George Perle was a composer and music theorist.

James K. Randall was an American composer, music theorist, and early adopter of electronic music. At the time of his death he was Professor of Music Emeritus at Princeton University.

Anton Rovner is a Russian-American composer, music critic and theorist.

George Allen Russell was an American jazz pianist, composer, arranger and theorist. He is considered one of the first jazz musicians to contribute to general music theory with a theory of harmony based on jazz rather than European music, in his book Lydian Chromatic Concept of Tonal Organization (1953).

Joseph Moiseyevich Schillinger was a composer, music theorist, and composition teacher who originated the Schillinger System of Musical Composition. He was born in Kharkiv, in the Kharkov Governorate of the Russian Empire and died in New York City.
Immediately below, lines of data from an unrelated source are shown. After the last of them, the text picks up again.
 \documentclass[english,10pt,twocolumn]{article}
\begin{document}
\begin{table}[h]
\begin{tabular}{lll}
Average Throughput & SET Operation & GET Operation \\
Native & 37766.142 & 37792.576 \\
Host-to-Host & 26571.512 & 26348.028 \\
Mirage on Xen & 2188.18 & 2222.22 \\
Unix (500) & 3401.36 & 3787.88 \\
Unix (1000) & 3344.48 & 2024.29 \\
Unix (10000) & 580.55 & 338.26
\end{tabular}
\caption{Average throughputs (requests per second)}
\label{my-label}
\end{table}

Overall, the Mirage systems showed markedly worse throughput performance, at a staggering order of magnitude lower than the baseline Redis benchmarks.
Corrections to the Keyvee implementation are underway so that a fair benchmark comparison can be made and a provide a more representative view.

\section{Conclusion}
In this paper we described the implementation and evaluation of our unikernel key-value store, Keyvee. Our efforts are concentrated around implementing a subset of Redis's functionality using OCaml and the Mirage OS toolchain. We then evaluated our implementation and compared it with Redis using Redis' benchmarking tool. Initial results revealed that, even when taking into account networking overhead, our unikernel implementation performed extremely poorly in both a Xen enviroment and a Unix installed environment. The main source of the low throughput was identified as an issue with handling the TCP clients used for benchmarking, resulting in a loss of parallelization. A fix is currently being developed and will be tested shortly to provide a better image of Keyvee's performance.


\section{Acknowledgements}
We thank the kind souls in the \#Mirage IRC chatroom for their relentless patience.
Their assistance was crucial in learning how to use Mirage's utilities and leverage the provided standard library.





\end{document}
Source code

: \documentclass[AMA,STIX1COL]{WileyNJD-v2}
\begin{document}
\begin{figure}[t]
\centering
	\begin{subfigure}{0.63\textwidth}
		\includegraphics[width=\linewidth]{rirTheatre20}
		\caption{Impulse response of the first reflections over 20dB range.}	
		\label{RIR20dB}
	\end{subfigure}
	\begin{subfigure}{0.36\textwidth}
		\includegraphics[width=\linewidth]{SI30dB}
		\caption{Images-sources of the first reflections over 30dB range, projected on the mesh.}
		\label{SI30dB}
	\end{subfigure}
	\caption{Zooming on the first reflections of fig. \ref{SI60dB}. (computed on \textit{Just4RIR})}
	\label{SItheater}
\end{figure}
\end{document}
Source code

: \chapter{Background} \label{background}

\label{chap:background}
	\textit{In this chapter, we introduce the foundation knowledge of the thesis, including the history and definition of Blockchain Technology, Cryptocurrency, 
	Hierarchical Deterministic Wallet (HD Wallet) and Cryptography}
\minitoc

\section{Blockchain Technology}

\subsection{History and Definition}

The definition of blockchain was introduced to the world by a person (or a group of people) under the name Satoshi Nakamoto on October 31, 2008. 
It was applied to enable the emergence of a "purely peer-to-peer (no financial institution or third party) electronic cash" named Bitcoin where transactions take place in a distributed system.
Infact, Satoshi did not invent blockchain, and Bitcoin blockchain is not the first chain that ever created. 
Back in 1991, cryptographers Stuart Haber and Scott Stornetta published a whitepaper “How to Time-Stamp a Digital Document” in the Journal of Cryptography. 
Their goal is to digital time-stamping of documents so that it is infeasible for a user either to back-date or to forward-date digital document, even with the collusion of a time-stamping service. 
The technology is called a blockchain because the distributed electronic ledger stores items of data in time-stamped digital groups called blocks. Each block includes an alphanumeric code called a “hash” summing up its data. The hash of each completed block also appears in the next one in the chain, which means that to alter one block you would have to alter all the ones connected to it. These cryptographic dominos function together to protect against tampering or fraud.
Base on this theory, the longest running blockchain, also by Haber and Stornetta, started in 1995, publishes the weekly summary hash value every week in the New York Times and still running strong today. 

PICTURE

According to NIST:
Arnold Schoenberg or Schönberg was an Austrian-born composer, music theorist, teacher, writer, and painter. He is widely considered one of the most influential composers of the 20th century. He was associated with the expressionist movement in German poetry and art, and leader of the Second Viennese School. As a Jewish composer, Schoenberg was targeted by the Nazi Party, which labeled his works as degenerate music and forbade them from being published. He emigrated to the United States in 1933, becoming an American citizen in 1941.
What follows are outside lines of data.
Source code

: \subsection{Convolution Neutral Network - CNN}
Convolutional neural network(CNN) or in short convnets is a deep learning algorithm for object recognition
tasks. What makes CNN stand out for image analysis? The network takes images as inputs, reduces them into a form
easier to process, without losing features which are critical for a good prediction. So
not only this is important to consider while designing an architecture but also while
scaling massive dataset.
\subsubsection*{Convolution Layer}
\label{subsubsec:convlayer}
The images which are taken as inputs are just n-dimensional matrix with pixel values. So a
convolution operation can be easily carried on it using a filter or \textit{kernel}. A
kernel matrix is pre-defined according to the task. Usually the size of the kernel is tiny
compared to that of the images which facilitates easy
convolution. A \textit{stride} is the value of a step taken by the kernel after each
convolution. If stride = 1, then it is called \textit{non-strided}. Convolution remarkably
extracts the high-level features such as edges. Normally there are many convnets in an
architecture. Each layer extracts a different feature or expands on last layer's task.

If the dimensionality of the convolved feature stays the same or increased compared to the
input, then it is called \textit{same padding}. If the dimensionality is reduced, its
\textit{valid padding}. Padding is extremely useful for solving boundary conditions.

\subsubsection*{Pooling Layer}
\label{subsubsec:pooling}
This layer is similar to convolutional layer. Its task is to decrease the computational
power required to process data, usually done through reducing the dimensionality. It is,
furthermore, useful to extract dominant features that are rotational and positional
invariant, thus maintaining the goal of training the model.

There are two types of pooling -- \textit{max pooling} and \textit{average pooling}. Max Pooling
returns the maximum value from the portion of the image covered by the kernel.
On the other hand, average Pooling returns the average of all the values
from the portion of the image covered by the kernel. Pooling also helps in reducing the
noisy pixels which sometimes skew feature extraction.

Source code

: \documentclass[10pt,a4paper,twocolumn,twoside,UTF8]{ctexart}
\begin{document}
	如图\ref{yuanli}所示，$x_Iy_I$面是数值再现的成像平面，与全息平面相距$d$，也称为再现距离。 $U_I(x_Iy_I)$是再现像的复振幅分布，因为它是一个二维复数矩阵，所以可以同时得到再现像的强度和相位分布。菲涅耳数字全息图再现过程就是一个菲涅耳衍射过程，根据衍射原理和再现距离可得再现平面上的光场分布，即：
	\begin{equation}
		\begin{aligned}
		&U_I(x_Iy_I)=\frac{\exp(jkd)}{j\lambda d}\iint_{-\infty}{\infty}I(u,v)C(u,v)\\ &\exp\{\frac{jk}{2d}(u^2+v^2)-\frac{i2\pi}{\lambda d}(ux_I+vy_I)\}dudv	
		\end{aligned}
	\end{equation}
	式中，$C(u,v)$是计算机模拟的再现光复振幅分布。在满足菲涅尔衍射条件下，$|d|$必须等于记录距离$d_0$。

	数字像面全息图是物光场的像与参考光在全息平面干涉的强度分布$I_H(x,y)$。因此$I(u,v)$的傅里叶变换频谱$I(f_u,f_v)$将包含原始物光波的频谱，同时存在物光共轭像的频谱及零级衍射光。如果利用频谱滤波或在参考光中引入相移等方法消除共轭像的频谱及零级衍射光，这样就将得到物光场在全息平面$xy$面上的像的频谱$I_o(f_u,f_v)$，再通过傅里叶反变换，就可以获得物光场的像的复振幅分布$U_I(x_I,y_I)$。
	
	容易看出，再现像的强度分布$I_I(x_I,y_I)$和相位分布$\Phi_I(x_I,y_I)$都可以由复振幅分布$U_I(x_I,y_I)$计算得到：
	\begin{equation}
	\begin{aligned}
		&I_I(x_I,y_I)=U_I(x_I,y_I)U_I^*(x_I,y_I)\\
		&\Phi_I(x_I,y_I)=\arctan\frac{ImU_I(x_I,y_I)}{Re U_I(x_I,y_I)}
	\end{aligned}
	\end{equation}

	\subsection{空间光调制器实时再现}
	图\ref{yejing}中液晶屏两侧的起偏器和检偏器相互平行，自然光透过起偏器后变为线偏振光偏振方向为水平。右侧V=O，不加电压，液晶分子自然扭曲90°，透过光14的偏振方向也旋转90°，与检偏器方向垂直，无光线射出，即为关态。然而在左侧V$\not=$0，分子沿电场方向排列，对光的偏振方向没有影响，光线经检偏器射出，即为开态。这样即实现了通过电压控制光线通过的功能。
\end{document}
Roger Huntington Sessions was an American composer, teacher and writer on music.

James Tenney was an American composer and music theorist. He made significant early musical contributions to plunderphonics, sound synthesis, algorithmic composition, process music, spectral music, microtonal music, and tuning systems including extended just intonation. His theoretical writings variously concern musical form, texture, timbre, consonance and dissonance, and harmonic perception.

Christopher Tignor is an American composer, musician, software engineer, and lecturer based in New York City. In addition to releasing music under his own name, he is a founding member of post-rock acts Slow Six and Wires Under Tension. Primarily a violinist, he has also composed and recorded string arrangements for notable acts including This Will Destroy You, John Congleton, Keith Kenniff, and Lymbyc Systym.

Ervin Wilson was a Mexican/American music theorist.
Bernhard Ziehn was a German-American music theorist and music teacher.